Add support for emoji clusters
Resolves #113
Change-Id: Ia5f0da30559a97332748dfc9e2595852e2477d1a
diff --git a/CHANGELOG.md b/CHANGELOG.md
index ba70c7b..ae0b1dc 100644
--- a/CHANGELOG.md
+++ b/CHANGELOG.md
@@ -4,6 +4,7 @@
## 2.2.6 [unreleased]
* Fixed genderstern and omission asterisk breaking after hyphens (issue #115)
+* Added emoji complex support (issue #116)
## 2.2.5
diff --git a/src/main/jpc/jflex/de/ids_mannheim/korap/tokenizer/DerekoDfaTokenizer.jflex b/src/main/jpc/jflex/de/ids_mannheim/korap/tokenizer/DerekoDfaTokenizer.jflex
index d22a7dc..b58aa41 100644
--- a/src/main/jpc/jflex/de/ids_mannheim/korap/tokenizer/DerekoDfaTokenizer.jflex
+++ b/src/main/jpc/jflex/de/ids_mannheim/korap/tokenizer/DerekoDfaTokenizer.jflex
@@ -557,6 +557,20 @@
// blocks of question marks and exclamation marks are one token
LONG_END_PUNCT = [?!][?!1]+
+// Emoji components (Issue #113: Support emojis with modifiers and ZWJs)
+ZWJ = \u200D
+SKIN_TONE_MODIFIER = [\u{1F3FB}-\u{1F3FF}]
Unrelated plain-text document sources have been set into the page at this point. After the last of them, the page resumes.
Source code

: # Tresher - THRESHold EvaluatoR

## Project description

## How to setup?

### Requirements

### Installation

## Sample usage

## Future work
+VARIATION_SELECTOR = [\uFE0E\uFE0F]
+KEYCAP = \u20E3
+REGIONAL_INDICATOR = [\u{1F1E6}-\u{1F1FF}]
+
+// Base emoji ranges (major emoji blocks)
+EMOJI_BASE = ([\u{1F300}-\u{1F9FF}] | [\u{1FA00}-\u{1FAFF}] | [\u{2600}-\u{27BF}] | [\u{2300}-\u{23FF}] | [\u{2700}-\u{27BF}])
+
+// Emoji complex: base emoji optionally followed by modifiers, with ZWJ chaining
+EMOJI_COMPLEX = {EMOJI_BASE}{VARIATION_SELECTOR}?({SKIN_TONE_MODIFIER}|{KEYCAP})?({ZWJ}{EMOJI_BASE}{VARIATION_SELECTOR}?{SKIN_TONE_MODIFIER}?)*
+ | {REGIONAL_INDICATOR}{REGIONAL_INDICATOR}
+
WORD = ({IRISH_O}?{ALPHANUM}+|[Qq]ur{Q}an)
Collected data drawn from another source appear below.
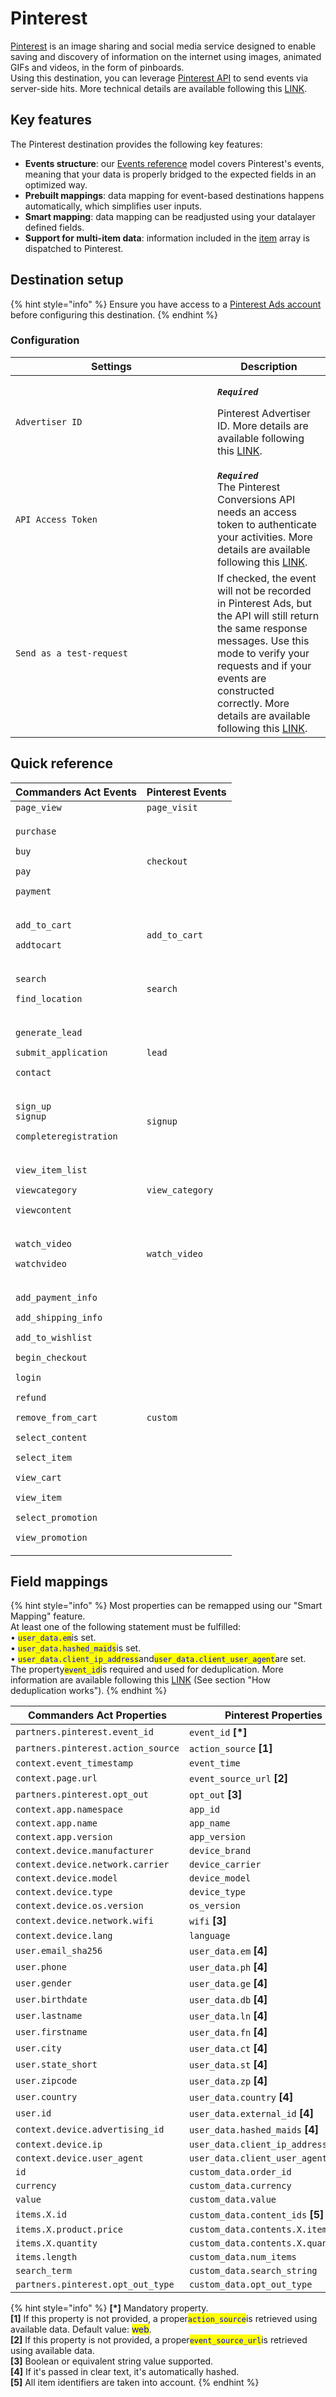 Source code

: # Pinterest

[Pinterest](https://www.pinterest.com) is an image sharing and social media service designed to enable saving and discovery of information on the internet using images, animated GIFs and videos, in the form of pinboards.\
Using this destination, you can leverage [Pinterest API](https://developers.pinterest.com/docs/conversions/conversion-management/#Tracking%20conversions%20with%20the%20Pinterest%20API) to send events via server-side hits. More technical details are available following this [LINK](https://developers.pinterest.com/docs/api/v5/#tag/conversion\_events).

## Key features

The Pinterest destination provides the following key features:

* **Events structure**: our [Events reference](https://community.commandersact.com/platform-x/developers/tracking/events-reference) model covers Pinterest's events, meaning that your data is properly bridged to the expected fields in an optimized way.
* **Prebuilt mappings**: data mapping for event-based destinations happens automatically, which simplifies user inputs.
* **Smart mapping**: data mapping can be readjusted using your datalayer defined fields.&#x20;
* **Support for multi-item data**: information included in the [item](https://community.commandersact.com/platform-x/developers/tracking/events-reference#item) array is dispatched to Pinterest.

## Destination setup

{% hint style="info" %}
Ensure you have access to a [Pinterest Ads account](https://ads.pinterest.com) before configuring this destination.
{% endhint %}

### Configuration

<table><thead><tr><th width="307">Settings</th><th>Description</th></tr></thead><tbody><tr><td><code>Advertiser ID</code></td><td><p><em><strong><code>Required</code></strong></em></p><p>Pinterest Advertiser ID. More details are available following this <a href="https://developers.pinterest.com/docs/conversions/3rd-party-api-integrations/#Getting%20your%20Access%20Token%20and%20Advertiser%20ID">LINK</a>.</p></td></tr><tr><td><code>API Access Token</code></td><td><em><strong><code>Required</code></strong></em><br>The Pinterest Conversions API needs an access token to authenticate your activities. More details are available following this <a href="https://developers.pinterest.com/docs/conversions/3rd-party-api-integrations/#Getting%20your%20Access%20Token%20and%20Advertiser%20ID">LINK</a>.</td></tr><tr><td><code>Send as a test-request</code></td><td>If checked, the event will not be recorded in Pinterest Ads, but the API will still return the same response messages. Use this mode to verify your requests and if your events are constructed correctly. More details are available following this <a href="https://developers.pinterest.com/docs/conversions/conversion-management/#Testing%20your%20request">LINK</a>.</td></tr></tbody></table>

## Quick reference

| Commanders Act Events                                                                                                                                                                                                                                                                                                                                                                                                                  | Pinterest Events |
| -------------------------------------------------------------------------------------------------------------------------------------------------------------------------------------------------------------------------------------------------------------------------------------------------------------------------------------------------------------------------------------------------------------------------------------- | ---------------- |
| `page_view`                                                                                                                                                                                                                                                                                                                                                                                                                            | `page_visit`     |
| <p><code>purchase</code></p><p><code>buy</code></p><p><code>pay</code></p><p><code>payment</code></p>                                                                                                                                                                                                                                                                                                                                  | `checkout`       |
| <p><code>add_to_cart</code></p><p><code>addtocart</code></p>                                                                                                                                                                                                                                                                                                                                                                           | `add_to_cart`    |
| <p><code>search</code></p><p><code>find_location</code></p>                                                                                                                                                                                                                                                                                                                                                                            | `search`         |
| <p><code>generate_lead</code></p><p><code>submit_application</code></p><p><code>contact</code></p>                                                                                                                                                                                                                                                                                                                                     | `lead`           |
| <p><code>sign_up</code><br><code>signup</code></p><p><code>completeregistration</code></p>                                                                                                                                                                                                                                                                                                                                             | `signup`         |
| <p><code>view_item_list</code></p><p><code>viewcategory</code></p><p><code>viewcontent</code></p>                                                                                                                                                                                                                                                                                                                                      | `view_category`  |
| <p><code>watch_video</code></p><p><code>watchvideo</code></p>                                                                                                                                                                                                                                                                                                                                                                          | `watch_video`    |
| <p><code>add_payment_info</code></p><p><code>add_shipping_info</code></p><p><code>add_to_wishlist</code></p><p><code>begin_checkout</code></p><p><code>login</code></p><p><code>refund</code></p><p><code>remove_from_cart</code></p><p><code>select_content</code></p><p><code>select_item</code></p><p><code>view_cart</code></p><p><code>view_item</code></p><p><code>select_promotion</code></p><p><code>view_promotion</code></p> | `custom`         |

## Field mappings

{% hint style="info" %}
Most properties can be remapped using our "Smart Mapping" feature.\
At least one of the following statement must be fulfilled:\
• <mark style="color:blue;">`user_data.em`</mark>is set.\
• <mark style="color:blue;">`user_data.hashed_maids`</mark>is set.\
• <mark style="color:blue;">`user_data.client_ip_address`</mark>and<mark style="color:blue;">`user_data.client_user_agent`</mark>are set.\
The property<mark style="color:blue;">`event_id`</mark>is required and used for deduplication. More information are available following this [LINK](https://developers.pinterest.com/docs/conversions/conversions/) (See section "How deduplication works").&#x20;
{% endhint %}

<table><thead><tr><th width="382.6685580062746">Commanders Act Properties</th><th>Pinterest Properties</th></tr></thead><tbody><tr><td><code>partners.pinterest.event_id</code></td><td><code>event_id</code> <strong>[*]</strong></td></tr><tr><td><code>partners.pinterest.action_source</code></td><td><code>action_source</code> <strong>[1]</strong></td></tr><tr><td><code>context.event_timestamp</code></td><td><code>event_time</code></td></tr><tr><td><code>context.page.url</code></td><td><code>event_source_url</code> <strong>[2]</strong></td></tr><tr><td><code>partners.pinterest.opt_out</code></td><td><code>opt_out</code> <strong>[3]</strong></td></tr><tr><td><code>context.app.namespace</code></td><td><code>app_id</code></td></tr><tr><td><code>context.app.name</code></td><td><code>app_name</code></td></tr><tr><td><code>context.app.version</code></td><td><code>app_version</code></td></tr><tr><td><code>context.device.manufacturer</code></td><td><code>device_brand</code></td></tr><tr><td><code>context.device.network.carrier</code></td><td><code>device_carrier</code></td></tr><tr><td><code>context.device.model</code></td><td><code>device_model</code></td></tr><tr><td><code>context.device.type</code></td><td><code>device_type</code></td></tr><tr><td><code>context.device.os.version</code></td><td><code>os_version</code></td></tr><tr><td><code>context.device.network.wifi</code></td><td><code>wifi</code> <strong>[3]</strong></td></tr><tr><td><code>context.device.lang</code></td><td><code>language</code></td></tr><tr><td><code>user.email_sha256</code></td><td><code>user_data.em</code> <strong>[4]</strong></td></tr><tr><td><code>user.phone</code></td><td><code>user_data.ph</code> <strong>[4]</strong></td></tr><tr><td><code>user.gender</code></td><td><code>user_data.ge</code> <strong>[4]</strong></td></tr><tr><td><code>user.birthdate</code></td><td><code>user_data.db</code> <strong>[4]</strong></td></tr><tr><td><code>user.lastname</code></td><td><code>user_data.ln</code> <strong>[4]</strong></td></tr><tr><td><code>user.firstname</code></td><td><code>user_data.fn</code> <strong>[4]</strong></td></tr><tr><td><code>user.city</code></td><td><code>user_data.ct</code> <strong>[4]</strong></td></tr><tr><td><code>user.state_short</code></td><td><code>user_data.st</code> <strong>[4]</strong></td></tr><tr><td><code>user.zipcode</code></td><td><code>user_data.zp</code> <strong>[4]</strong></td></tr><tr><td><code>user.country</code></td><td><code>user_data.country</code> <strong>[4]</strong></td></tr><tr><td><code>user.id</code></td><td><code>user_data.external_id</code> <strong>[4]</strong></td></tr><tr><td><code>context.device.advertising_id</code></td><td><code>user_data.hashed_maids</code> <strong>[4]</strong></td></tr><tr><td><code>context.device.ip</code></td><td><code>user_data.client_ip_address</code></td></tr><tr><td><code>context.device.user_agent</code></td><td><code>user_data.client_user_agent</code></td></tr><tr><td><code>id</code></td><td><code>custom_data.order_id</code></td></tr><tr><td><code>currency</code></td><td><code>custom_data.currency</code></td></tr><tr><td><code>value</code></td><td><code>custom_data.value</code></td></tr><tr><td><code>items.X.id</code></td><td><code>custom_data.content_ids</code> <strong>[5]</strong></td></tr><tr><td><code>items.X.product.price</code></td><td><code>custom_data.contents.X.item_price</code></td></tr><tr><td><code>items.X.quantity</code></td><td><code>custom_data.contents.X.quantity</code></td></tr><tr><td><code>items.length</code></td><td><code>custom_data.num_items</code></td></tr><tr><td><code>search_term</code></td><td><code>custom_data.search_string</code></td></tr><tr><td><code>partners.pinterest.opt_out_type</code></td><td><code>custom_data.opt_out_type</code></td></tr></tbody></table>

{% hint style="info" %}
**\[\*]** Mandatory property.\
**\[1]** If this property is not provided, a proper<mark style="color:blue;">`action_source`</mark>is retrieved using available data. Default value: <mark style="color:blue;">web</mark>.\
**\[2]** If this property is not provided, a proper<mark style="color:blue;">`event_source_url`</mark>is retrieved using available data.\
**\[3]** Boolean or equivalent string value supported.\
**\[4]** If it's passed in clear text, it's automatically hashed.\
**\[5]** All item identifiers are taken into account.
{% endhint %}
// pragmas used for anonymization etc.
@@ -666,6 +680,7 @@
{PUNCT} { return currentToken();}
{EMOTICON} { return currentToken();}
{DASH}{DoubleLiteral} { return currentToken();}
+{EMOJI_COMPLEX} { return currentToken();}
<<EOF>> { fileEnd(); return null;}
. { return currentToken();}
diff --git a/src/test/java/de/ids_mannheim/korap/tokenizer/TokenizerTest.java b/src/test/java/de/ids_mannheim/korap/tokenizer/TokenizerTest.java
index f1eda03..402bf85 100644
--- a/src/test/java/de/ids_mannheim/korap/tokenizer/TokenizerTest.java
+++ b/src/test/java/de/ids_mannheim/korap/tokenizer/TokenizerTest.java
@@ -271,6 +271,33 @@
assertEquals(tokens.length, 5);
}
+ // Regression test for https://github.com/KorAP/KorAP-Tokenizer/issues/113
+ @Test
+ public void testTokenizerEmojiSequences () {
+ DerekoDfaTokenizer_de tok = new DerekoDfaTokenizer_de();
+
+ // Test emoji with skin tone modifier (U+270A U+1F3FF = raised fist dark skin tone)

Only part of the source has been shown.